FWIW, I for one especially enjoy your longer posts. My assumption is that your readership may not be typical in their consumption of on-line media.
Posted by: Mike Dennis | August 20, 2015 at 11:42 AM
I disagree with the 50/50 characterization of your visitors. I suspect that the vast majority of us get to the end of just about every one.
I won't lie. I can't make it to the end of Tolstoyesque works any more, but PM-esque posts are easy.
Posted by: RP | August 20, 2015 at 11:54 AM
If you are stupid for writing them I must be a freaking mulleted moran for reading them and then regularly exceeding that two hundred word limit in comment. Worse still I don't just read every word you write, I read every single comment by everyone else. My only complaint would be there isn't enough.
Posted by: Peter G | August 20, 2015 at 12:04 PM
Phil,
You may be underestimating your readers. I think most people who are attracted to this site do so because of the depth.
While you won't get elected president (hmm - anybody up for a draft PM effort?) you do connect with a solid niche
Posted by: Lee | August 20, 2015 at 12:11 PM
tldr
Posted by: Marc | August 20, 2015 at 12:44 PM
I don't recall ever commenting on your site before, but I do enjoy your posts. Most times they prompt me to thoughtfully consider your views and I am most always entertained! I also enjoy reading the comments and agree that there are too few. Please keep writing!
Posted by: RB | August 20, 2015 at 01:09 PM
You are one of the most underrated political writers and deserve a larger audience or even a syndicated column. Though I can neither confirm nor deny I'm stupid, I also read every post beginning to end, occasionally more than once, as well as all the embedded links and comments and enjoy adding my own.
Now on to my own: Peter Gosselin claiming Republicans have a bench only makes sense if taken to mean they have a field of credible candidates, an idea so wrong it's bizarre. Where he is right is that new ideas are few and far between. The reformicons are a bad joke that's further proof of just how destitute the Republicans are of a single serious policy thought. The reformers formerly known as young guns propose eliminating the minimum wage, more tax subsidies for business, boosting the child tax credit and letting investors literally turn students into indentured servants. In what way is any of it not current Republican orthodoxy?
Republicans' real problem isn't just a lack of ideas, it's an inability to own up to what the party has become, which is an asylum for rednecks and kooks. Trump didn't create the problem, he's just uniquely pedigreed to take advantage. As any twelve-stepper will say, the first box to tick when attempting to stop self-destructive behavior is to admit you have a problem. The Republicans aren't there yet.

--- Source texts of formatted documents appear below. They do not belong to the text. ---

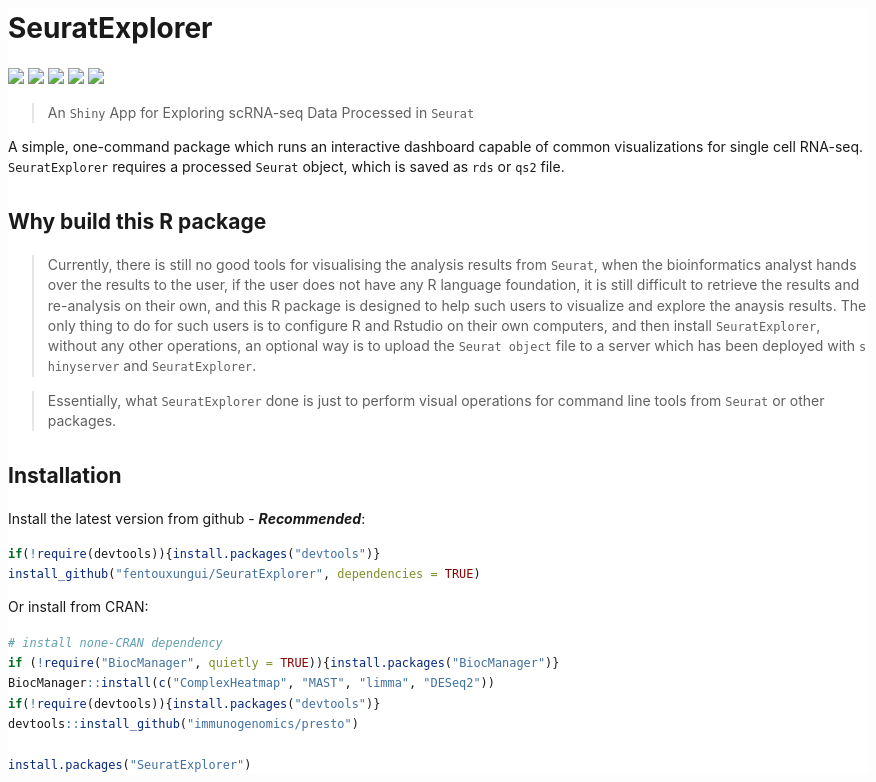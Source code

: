 


# SeuratExplorer



[![](https://img.shields.io/badge/lifecycle-stable-brightgreen.svg)](https://lifecycle.r-lib.org/articles/stages.html#stable)
[![](https://www.r-pkg.org/badges/version/SeuratExplorer)](https://cran.r-project.org/package=SeuratExplorer)
[![](https://img.shields.io/badge/devel%20version-0.1.1-rossellhayes.svg)](https://github.com/fentouxungui/SeuratExplorer)
[![](http://cranlogs.r-pkg.org/badges/grand-total/SeuratExplorer)](https://cran.r-project.org/package=SeuratExplorer)
[![](https://img.shields.io/github/languages/code-size/fentouxungui/SeuratExplorer.svg)](https://github.com/fentouxungui/SeuratExplorer)


> An `Shiny` App for Exploring scRNA-seq Data Processed in `Seurat`

A simple, one-command package which runs an interactive dashboard
capable of common visualizations for single cell RNA-seq.
`SeuratExplorer` requires a processed `Seurat` object, which is saved as
`rds` or `qs2` file.

## Why build this R package

> Currently, there is still no good tools for visualising the analysis
> results from `Seurat`, when the bioinformatics analyst hands over the
> results to the user, if the user does not have any R language
> foundation, it is still difficult to retrieve the results and
> re-analysis on their own, and this R package is designed to help such
> users to visualize and explore the anaysis results. The only thing to
> do for such users is to configure R and Rstudio on their own
> computers, and then install `SeuratExplorer`, without any other
> operations, an optional way is to upload the `Seurat object` file to a
> server which has been deployed with `shinyserver` and
> `SeuratExplorer`.

> Essentially, what `SeuratExplorer` done is just to perform visual
> operations for command line tools from `Seurat` or other packages.

## Installation

Install the latest version from github - ***Recommended***:

``` r
if(!require(devtools)){install.packages("devtools")}
install_github("fentouxungui/SeuratExplorer", dependencies = TRUE)
```

Or install from CRAN:

``` r
# install none-CRAN dependency
if (!require("BiocManager", quietly = TRUE)){install.packages("BiocManager")}
BiocManager::install(c("ComplexHeatmap", "MAST", "limma", "DESeq2"))
if(!require(devtools)){install.packages("devtools")}
devtools::install_github("immunogenomics/presto")

install.packages("SeuratExplorer")
```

Posted by: Bob | August 20, 2015 at 02:02 PM
I read it all too, and most of your posts all the way through. (Not knocking the ones I don't, but I do have a tendency to distraction so I'm not going to claim I read every word every time.) I even copied your post after the same-sex marriage and Obamacare Supreme Court decisions into a comment of mine on Balloon Juice in an attempt to get you more readers. It was hilarious. I meant to tell you so at the time, but there is that distraction thing again.
Posted by: Mary G | August 20, 2015 at 05:37 PM
I am willing to bet that I've not missed a word of a PM Carpenter post since I discovered this blog. And at least for this reader, the fact that the masses don't care to do the same is a feature, not a bug. Not sure how much that helps our host though...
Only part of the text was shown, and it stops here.